Norfolk Southern Ry. v Shanklin
Citation | 146 L.Ed.2d 374,120 S.Ct. 1467,529 U.S. 344 |
Decision Date | 17 April 2000 |
Docket Number | 99312 |
Parties | Syllabus SUPREME COURT OF THE UNITED STATES NORFOLK SOUTHERN RAILWAY CO. v. SHANKLIN, individually and as next friend of SHANKLIN CERTIORARI TO THE UNITED STATES COURT OF APPEALS FOR THE SIXTH CIRCUIT |
Court | United States Supreme Court |
SUPREME COURT OF THE UNITED STATES
NORFOLK SOUTHERN RAILWAY CO.
v.
SHANKLIN, individually and as next friend of SHANKLIN
CERTIORARI TO THE UNITED STATES COURT OF APPEALS FOR THE SIXTH CIRCUIT
Argued March 1, 2000
Decided April 17, 2000
The Federal Railroad Safety Act of 1970 (FRSA) authorizes the Secretary of Transportation to promulgate regulations and issue orders for railroad safety, and it requires the Secretary to maintain a coordinated effort to solve railroad grade crossing problems.

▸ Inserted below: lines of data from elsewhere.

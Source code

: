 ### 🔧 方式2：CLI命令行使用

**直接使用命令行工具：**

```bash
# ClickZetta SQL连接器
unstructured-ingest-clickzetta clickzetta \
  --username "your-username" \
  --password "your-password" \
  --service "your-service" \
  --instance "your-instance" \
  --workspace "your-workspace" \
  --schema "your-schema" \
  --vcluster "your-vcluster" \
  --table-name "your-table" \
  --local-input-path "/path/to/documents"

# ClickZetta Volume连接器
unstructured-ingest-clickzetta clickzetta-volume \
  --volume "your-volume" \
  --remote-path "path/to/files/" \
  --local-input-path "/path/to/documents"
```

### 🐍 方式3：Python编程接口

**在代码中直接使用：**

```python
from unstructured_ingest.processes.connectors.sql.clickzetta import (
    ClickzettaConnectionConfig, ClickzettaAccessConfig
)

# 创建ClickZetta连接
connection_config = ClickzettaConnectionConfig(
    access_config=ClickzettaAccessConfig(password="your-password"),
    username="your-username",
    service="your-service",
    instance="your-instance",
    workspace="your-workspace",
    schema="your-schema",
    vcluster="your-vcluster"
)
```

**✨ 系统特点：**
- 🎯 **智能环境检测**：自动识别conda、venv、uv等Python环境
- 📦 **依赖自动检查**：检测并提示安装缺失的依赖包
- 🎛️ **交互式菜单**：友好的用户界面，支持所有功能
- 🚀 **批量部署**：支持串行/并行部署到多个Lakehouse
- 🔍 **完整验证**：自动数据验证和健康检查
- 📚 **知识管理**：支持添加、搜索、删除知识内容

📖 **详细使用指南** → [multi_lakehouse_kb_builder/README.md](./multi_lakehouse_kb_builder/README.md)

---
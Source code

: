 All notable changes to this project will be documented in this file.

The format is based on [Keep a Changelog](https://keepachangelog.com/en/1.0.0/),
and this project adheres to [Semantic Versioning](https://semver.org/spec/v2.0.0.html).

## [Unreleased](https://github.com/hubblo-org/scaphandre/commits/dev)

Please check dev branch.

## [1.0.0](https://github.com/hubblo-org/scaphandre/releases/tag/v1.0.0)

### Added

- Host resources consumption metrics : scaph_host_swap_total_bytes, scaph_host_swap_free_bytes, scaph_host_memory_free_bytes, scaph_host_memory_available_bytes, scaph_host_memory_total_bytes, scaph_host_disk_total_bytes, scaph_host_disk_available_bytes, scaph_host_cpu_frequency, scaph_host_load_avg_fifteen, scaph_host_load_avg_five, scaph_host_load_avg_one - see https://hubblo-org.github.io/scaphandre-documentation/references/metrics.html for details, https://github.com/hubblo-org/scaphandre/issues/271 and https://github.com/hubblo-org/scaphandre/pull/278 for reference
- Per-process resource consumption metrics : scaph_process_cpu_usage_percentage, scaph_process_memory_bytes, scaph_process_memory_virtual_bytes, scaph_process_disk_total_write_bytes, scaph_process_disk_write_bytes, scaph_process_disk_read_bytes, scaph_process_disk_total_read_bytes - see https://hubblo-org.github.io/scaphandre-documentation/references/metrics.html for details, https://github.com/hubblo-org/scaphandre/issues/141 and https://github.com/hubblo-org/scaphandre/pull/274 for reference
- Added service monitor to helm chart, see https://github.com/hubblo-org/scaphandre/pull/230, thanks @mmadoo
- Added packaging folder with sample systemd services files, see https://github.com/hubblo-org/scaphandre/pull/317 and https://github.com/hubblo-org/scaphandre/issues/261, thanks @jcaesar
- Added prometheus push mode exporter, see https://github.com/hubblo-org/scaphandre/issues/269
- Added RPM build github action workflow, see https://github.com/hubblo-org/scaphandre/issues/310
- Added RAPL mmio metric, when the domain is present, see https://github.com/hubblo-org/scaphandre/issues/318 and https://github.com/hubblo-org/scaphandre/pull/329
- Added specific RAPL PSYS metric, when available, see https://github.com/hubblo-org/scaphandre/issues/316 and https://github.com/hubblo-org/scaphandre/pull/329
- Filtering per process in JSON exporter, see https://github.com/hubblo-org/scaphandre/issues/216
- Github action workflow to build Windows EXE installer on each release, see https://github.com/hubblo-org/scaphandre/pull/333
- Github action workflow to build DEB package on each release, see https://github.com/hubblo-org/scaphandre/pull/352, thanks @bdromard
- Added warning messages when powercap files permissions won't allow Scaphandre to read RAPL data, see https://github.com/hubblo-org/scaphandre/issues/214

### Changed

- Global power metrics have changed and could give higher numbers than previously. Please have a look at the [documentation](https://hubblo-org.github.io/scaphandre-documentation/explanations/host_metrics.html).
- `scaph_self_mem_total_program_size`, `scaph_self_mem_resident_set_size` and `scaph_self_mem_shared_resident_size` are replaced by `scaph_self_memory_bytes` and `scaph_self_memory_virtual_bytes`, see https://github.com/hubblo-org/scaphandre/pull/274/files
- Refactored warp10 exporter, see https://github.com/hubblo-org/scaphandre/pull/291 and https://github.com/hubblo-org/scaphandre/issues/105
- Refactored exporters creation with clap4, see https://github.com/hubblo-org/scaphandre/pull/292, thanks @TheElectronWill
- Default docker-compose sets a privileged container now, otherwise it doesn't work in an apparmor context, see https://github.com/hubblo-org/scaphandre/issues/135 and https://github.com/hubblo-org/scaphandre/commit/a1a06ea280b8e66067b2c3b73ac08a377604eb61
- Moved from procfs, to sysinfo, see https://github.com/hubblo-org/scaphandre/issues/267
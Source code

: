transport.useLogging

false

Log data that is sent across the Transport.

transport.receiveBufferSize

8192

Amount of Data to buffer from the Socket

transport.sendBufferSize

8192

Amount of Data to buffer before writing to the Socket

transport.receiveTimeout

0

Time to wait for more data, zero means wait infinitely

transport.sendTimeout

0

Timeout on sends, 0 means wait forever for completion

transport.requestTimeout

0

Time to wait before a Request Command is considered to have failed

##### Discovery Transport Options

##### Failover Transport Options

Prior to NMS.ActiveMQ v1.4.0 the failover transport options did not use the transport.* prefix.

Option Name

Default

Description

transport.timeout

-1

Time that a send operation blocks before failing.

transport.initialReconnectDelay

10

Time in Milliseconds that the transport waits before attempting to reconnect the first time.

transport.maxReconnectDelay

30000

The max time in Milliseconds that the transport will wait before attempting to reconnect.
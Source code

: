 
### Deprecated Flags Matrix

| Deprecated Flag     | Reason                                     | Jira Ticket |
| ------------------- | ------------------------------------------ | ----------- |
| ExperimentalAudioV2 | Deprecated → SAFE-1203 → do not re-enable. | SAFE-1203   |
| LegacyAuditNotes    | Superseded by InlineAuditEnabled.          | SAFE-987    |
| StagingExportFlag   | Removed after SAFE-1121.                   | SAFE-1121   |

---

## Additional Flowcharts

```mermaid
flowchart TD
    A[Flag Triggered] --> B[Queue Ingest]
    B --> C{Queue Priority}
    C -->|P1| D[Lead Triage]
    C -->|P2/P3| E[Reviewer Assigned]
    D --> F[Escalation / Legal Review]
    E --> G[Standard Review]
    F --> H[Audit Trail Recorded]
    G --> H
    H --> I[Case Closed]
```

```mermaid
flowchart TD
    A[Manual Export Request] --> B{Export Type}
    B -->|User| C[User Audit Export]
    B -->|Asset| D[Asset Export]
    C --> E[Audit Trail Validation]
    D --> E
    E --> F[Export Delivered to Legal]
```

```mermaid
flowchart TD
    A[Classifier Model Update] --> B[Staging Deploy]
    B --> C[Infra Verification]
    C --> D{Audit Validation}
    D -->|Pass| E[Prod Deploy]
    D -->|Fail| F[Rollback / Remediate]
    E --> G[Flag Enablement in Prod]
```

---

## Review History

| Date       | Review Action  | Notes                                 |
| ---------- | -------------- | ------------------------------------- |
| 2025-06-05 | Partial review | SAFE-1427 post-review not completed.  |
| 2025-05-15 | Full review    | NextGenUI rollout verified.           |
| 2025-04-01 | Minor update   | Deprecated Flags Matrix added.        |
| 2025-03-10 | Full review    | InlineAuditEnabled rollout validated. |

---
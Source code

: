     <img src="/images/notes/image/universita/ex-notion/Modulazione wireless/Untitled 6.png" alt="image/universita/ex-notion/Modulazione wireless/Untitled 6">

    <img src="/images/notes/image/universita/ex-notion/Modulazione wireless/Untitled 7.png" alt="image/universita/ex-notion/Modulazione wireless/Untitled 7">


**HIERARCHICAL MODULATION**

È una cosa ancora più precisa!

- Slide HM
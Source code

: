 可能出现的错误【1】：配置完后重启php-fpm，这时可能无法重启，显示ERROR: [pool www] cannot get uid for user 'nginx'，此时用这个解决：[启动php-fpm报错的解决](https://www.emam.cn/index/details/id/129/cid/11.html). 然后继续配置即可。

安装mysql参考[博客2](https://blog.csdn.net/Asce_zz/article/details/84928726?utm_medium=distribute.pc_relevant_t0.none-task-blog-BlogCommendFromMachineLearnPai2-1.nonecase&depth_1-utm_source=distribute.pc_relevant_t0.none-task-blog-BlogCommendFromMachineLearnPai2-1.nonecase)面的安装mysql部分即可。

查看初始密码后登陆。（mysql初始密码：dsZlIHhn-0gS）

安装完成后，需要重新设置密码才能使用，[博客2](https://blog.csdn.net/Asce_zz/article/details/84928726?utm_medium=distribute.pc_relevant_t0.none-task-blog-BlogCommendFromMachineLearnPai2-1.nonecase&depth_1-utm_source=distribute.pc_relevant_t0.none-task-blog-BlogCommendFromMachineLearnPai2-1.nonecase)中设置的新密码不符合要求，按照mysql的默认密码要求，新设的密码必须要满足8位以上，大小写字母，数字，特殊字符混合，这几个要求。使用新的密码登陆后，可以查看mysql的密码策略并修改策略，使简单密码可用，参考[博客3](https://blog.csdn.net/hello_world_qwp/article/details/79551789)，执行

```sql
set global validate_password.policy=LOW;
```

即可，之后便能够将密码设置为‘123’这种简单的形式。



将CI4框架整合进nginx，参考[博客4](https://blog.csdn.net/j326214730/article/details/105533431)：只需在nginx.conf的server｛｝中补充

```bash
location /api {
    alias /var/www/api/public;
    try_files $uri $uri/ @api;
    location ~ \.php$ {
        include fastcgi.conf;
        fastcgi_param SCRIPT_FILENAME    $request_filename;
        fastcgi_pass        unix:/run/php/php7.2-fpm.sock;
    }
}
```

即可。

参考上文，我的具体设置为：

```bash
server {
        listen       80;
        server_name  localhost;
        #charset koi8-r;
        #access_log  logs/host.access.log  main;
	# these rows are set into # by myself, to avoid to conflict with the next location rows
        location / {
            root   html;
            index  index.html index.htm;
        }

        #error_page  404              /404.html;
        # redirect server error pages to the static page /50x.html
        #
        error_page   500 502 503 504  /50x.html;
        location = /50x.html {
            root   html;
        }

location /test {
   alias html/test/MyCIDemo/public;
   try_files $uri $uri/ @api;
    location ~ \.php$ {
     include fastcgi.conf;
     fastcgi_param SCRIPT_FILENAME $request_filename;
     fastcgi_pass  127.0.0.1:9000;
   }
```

The FRSA also has an express pre-emption provision. One regulation promulgated by the Secretary, through the Federal Highway Administration (FHWA), addresses the adequacy of warning devices installed under the Federal Railway-Highway Crossings Program (Crossings Program). That program provides funds to States for the construction of such devices pursuant to the Highway Safety Act of 1973. According to the regulation, adequate warning devices installed using federal funds, where any of several conditions are present, are automatic gates and flashing lights. 23 CFR 646.214(b)(3). For crossings where those conditions are not present, a State's decision about what devices to install is subject to FHWA approval. 646.214(b)(4). Respondent's husband was killed when petitioner's train hit his vehicle at a crossing with advance warning signs and reflectorized crossbucks that the Tennessee Department of Transportation (TDOT) had installed using federal funds under the Crossings Program. The signs were installed and fully compliant with applicable federal standards. Respondent brought a diversity wrongful death action in federal court, alleging that petitioner was negligent in, among other things, failing to maintain adequate warning devices at the crossing. The District Court denied petitioner's summary judgment motion, holding that the FRSA did not pre-empt respondent's inadequate warning device claim. After a trial, the jury awarded respondent damages on this and other negligence issues. The Sixth Circuit affirmed.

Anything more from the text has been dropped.